[Opening MATERIAL SUPPLIED section]
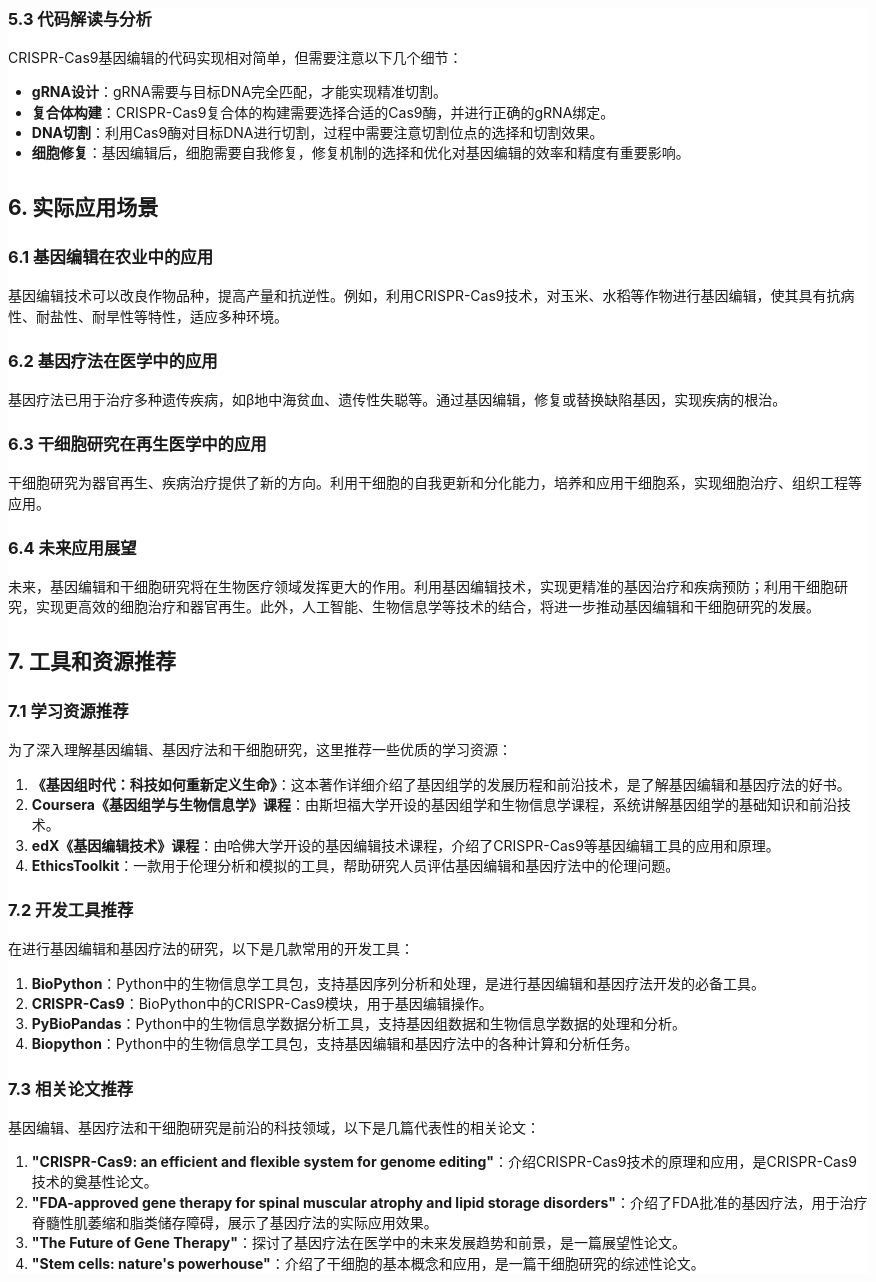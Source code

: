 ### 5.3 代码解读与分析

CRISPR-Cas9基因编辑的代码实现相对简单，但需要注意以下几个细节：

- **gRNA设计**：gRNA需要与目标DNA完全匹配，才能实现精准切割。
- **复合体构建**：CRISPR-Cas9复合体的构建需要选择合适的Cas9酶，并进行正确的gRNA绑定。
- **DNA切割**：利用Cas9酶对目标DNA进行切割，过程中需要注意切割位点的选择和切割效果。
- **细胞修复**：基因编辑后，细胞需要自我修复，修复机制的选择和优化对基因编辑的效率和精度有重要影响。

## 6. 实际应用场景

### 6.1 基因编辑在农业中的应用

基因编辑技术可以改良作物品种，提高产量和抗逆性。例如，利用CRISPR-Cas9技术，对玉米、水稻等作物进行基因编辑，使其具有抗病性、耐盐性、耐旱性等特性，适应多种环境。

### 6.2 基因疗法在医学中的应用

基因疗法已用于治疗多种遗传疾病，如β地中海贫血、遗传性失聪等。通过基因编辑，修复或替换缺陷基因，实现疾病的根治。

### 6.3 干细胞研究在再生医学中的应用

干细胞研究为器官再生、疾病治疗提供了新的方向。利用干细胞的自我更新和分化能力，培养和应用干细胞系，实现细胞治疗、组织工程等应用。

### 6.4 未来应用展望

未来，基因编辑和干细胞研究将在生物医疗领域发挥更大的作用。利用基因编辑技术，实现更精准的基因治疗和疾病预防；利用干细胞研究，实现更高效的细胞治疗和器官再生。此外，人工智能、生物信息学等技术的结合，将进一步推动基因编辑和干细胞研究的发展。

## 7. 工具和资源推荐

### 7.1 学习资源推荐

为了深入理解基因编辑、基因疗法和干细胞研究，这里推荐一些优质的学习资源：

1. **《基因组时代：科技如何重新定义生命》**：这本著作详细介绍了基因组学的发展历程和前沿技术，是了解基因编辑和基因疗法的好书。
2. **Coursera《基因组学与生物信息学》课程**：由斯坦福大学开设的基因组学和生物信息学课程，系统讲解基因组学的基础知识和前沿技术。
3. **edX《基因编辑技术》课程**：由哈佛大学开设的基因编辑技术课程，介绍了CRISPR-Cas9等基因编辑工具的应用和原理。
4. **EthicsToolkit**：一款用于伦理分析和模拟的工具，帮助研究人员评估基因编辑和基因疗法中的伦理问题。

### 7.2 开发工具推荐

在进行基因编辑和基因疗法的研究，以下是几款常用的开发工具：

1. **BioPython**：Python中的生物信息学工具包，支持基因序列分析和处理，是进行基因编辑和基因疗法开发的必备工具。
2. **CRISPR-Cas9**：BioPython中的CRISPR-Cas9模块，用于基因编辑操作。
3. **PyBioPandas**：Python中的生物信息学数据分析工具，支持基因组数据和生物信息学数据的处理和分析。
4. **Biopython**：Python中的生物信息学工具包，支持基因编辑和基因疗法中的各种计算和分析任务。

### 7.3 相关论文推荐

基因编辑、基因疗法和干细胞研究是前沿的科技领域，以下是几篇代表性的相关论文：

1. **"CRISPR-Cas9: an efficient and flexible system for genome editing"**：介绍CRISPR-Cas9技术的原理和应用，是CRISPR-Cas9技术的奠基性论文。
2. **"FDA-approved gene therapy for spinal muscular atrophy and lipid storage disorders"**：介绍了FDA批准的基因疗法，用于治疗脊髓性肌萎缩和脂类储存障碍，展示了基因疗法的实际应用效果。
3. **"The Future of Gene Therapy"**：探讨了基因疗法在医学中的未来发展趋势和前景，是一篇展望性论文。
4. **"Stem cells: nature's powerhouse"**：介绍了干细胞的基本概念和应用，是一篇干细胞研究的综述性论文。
[Closing MATERIAL SUPPLIED section]
[Opening MATERIAL SUPPLIED section]
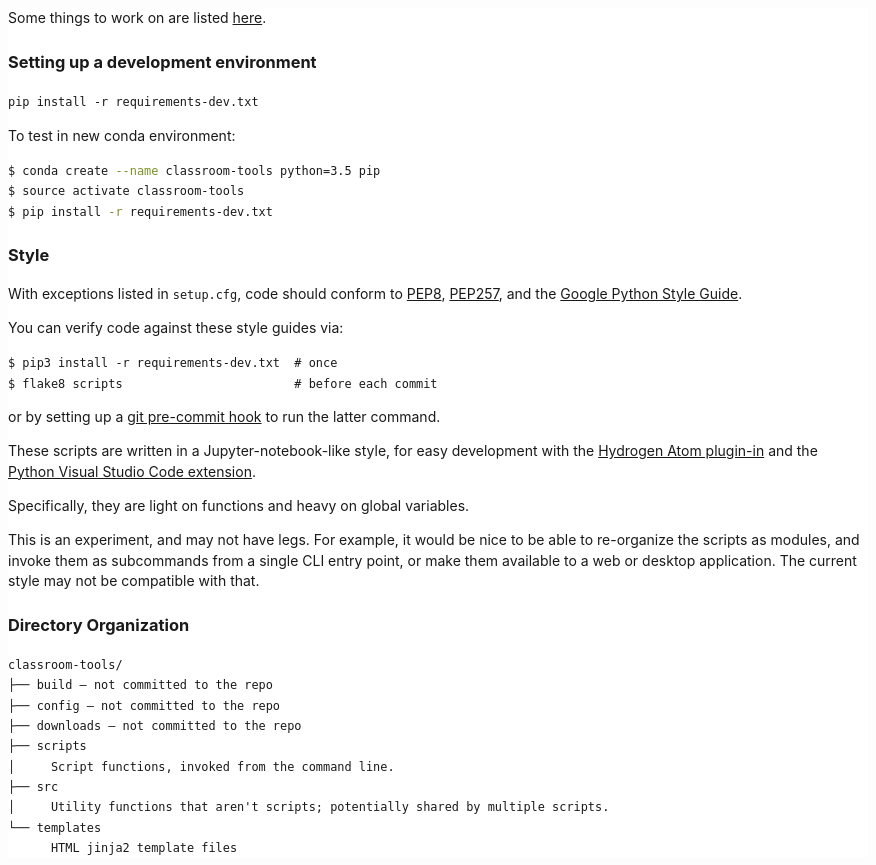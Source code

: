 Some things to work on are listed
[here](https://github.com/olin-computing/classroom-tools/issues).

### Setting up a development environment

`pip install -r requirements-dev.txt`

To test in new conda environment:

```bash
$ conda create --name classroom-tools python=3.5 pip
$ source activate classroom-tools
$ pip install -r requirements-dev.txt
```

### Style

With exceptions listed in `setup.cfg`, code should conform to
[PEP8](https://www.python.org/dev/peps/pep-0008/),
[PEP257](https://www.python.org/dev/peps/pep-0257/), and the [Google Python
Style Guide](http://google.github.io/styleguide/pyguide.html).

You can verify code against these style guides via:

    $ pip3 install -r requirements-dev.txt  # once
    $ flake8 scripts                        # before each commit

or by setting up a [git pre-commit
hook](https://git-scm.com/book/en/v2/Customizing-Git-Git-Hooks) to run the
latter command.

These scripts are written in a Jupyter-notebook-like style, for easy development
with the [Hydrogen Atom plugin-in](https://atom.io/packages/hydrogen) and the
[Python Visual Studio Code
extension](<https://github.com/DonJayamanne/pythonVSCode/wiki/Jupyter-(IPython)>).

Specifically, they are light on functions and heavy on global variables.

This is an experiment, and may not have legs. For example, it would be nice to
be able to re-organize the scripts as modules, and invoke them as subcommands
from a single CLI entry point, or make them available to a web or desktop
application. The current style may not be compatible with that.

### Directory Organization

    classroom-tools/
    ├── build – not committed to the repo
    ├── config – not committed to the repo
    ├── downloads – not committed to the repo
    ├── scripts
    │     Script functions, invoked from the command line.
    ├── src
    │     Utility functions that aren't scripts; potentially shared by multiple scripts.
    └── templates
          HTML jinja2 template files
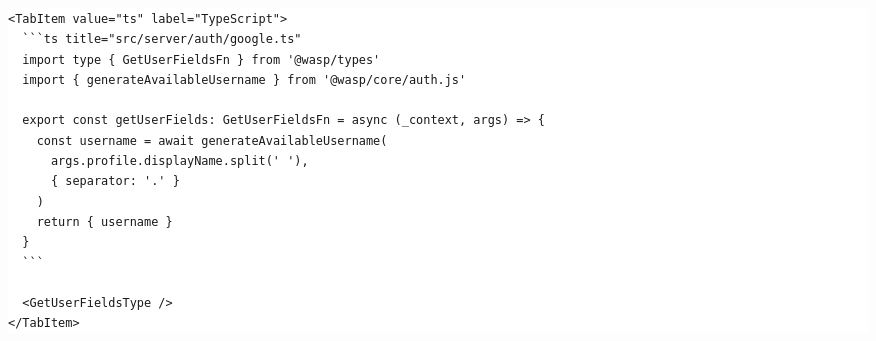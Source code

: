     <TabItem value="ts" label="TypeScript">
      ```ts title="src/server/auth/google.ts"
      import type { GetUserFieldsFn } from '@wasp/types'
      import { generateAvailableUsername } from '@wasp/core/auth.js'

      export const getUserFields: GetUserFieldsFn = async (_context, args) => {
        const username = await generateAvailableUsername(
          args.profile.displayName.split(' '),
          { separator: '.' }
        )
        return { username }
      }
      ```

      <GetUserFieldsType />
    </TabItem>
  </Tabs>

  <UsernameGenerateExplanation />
[Closing MATERIAL SUPPLIED section]
THE PROBLEM>
For each line above that includes "conda", make a copy.

ANSWER BELOW>
To test in new conda environment:
$ conda create --name classroom-tools python=3.5 pip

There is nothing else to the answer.